Competing With Silicon Valley for Talent Is Becoming Insanely Expensive
Silicon Valley's rising tide may not lift all boats. As other cities around the world try to develop their own tech hubs, most companies outside the Valley will find it difficult to snare top talent with their executive pay packages.
Here's what Beijing, London, Tel Aviv and Tokyo are up against: 22 tech execs in the U.S. each made more than $20 million in total compensation, according to 2013 proxy data compiled by Equilar, a research firm. The numbers include salary, bonus, stock and other payouts.

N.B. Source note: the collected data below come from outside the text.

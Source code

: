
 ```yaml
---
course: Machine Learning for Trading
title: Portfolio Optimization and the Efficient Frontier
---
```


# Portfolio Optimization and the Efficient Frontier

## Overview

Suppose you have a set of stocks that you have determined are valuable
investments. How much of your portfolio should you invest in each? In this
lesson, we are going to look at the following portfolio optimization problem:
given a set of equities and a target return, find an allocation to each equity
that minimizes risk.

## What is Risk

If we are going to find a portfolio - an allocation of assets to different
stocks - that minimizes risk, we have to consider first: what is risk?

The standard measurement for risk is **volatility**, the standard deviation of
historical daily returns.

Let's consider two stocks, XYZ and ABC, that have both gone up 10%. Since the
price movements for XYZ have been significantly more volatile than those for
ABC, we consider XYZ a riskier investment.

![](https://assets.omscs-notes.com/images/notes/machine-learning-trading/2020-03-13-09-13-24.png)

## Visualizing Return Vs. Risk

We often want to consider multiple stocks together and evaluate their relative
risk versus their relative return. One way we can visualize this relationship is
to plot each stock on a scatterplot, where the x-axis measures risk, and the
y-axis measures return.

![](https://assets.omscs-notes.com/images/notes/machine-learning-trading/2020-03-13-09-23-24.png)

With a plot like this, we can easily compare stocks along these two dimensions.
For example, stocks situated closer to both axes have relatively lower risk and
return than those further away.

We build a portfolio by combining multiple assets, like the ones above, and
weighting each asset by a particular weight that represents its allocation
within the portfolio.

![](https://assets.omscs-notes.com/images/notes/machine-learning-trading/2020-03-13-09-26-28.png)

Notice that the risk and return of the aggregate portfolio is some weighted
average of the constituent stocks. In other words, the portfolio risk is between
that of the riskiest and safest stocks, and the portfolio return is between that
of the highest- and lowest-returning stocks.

The frequency of high-profile executive defections to the Valley — through either recruitment or acquisition — is much higher than those going somewhere outside. For every Hugo Barra leaving Google for China's Xiaomi, there's Sanjay Poonen jumping from Germany's SAP to VMware, London-based DeepMind getting bought by Google, and Israel's PrimeSense going to Apple. The Valley's enormous pay packages should drive up prices for top talent across the industry, said Aaron Boyd, director of governance research at Equilar.

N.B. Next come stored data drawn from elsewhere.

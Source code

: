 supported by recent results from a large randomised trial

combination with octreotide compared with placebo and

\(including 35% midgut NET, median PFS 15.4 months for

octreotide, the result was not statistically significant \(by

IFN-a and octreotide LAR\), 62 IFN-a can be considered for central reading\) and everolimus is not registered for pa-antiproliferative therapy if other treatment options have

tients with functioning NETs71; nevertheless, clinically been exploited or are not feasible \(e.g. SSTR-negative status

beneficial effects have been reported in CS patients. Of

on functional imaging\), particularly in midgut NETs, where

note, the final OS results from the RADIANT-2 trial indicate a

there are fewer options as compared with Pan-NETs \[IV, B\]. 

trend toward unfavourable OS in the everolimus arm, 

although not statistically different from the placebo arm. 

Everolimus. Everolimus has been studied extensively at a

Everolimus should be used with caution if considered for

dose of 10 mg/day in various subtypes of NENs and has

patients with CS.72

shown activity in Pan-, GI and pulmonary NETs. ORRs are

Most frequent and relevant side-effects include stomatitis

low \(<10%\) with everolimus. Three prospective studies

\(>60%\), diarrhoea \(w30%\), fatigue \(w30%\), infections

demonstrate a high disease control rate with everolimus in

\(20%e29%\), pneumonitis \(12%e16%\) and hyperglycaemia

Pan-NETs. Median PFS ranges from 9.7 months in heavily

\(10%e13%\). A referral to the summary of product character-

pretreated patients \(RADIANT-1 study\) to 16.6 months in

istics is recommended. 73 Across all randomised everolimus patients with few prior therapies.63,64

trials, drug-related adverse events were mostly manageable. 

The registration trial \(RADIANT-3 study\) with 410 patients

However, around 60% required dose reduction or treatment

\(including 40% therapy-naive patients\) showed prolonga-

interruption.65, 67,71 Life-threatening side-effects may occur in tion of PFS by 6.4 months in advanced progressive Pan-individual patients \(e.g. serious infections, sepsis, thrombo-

"The success puts pressure on high-profile positions to be more competitively paid," Boyd said in an interview. "Because companies want to retain and compete, the pay levels have gone up."
Tech companies outside the U.S. have always struggled to attract the industry's top talent, which tends to congregate in California where the jobs are. But the Valley's gravitational pull is only getting stronger. The 22 execs making more than $20 million, according to 2013 proxies, compares with just four in 2007. That raises the financial barrier ever higher.
"It's a competitive market," Tim Sparks, president of San Jose, California-based consultancy Compensia, said in an interview. "It's amazing what companies will do to go after people."
Charles Herman, a managing partner for information-technology recruitment at the Lucas Group in Chicago, said companies are offering more equity to complement cash salaries and bonuses, and increase total compensation. They're also enticing potential recruits with less tangible incentives such as promises of a work-life balance and flexibility on relocation, he said. Executives who don't want to move their families immediately for a new job can sometimes work remotely or fly back and forth on the weekends — with the employer footing the bill.
That's not the most practical solution for a company in, say, Finland. A flight there from America's West Coast takes about 16 hours. Then again, it worked for Stephen Elop for the three years he ran Nokia.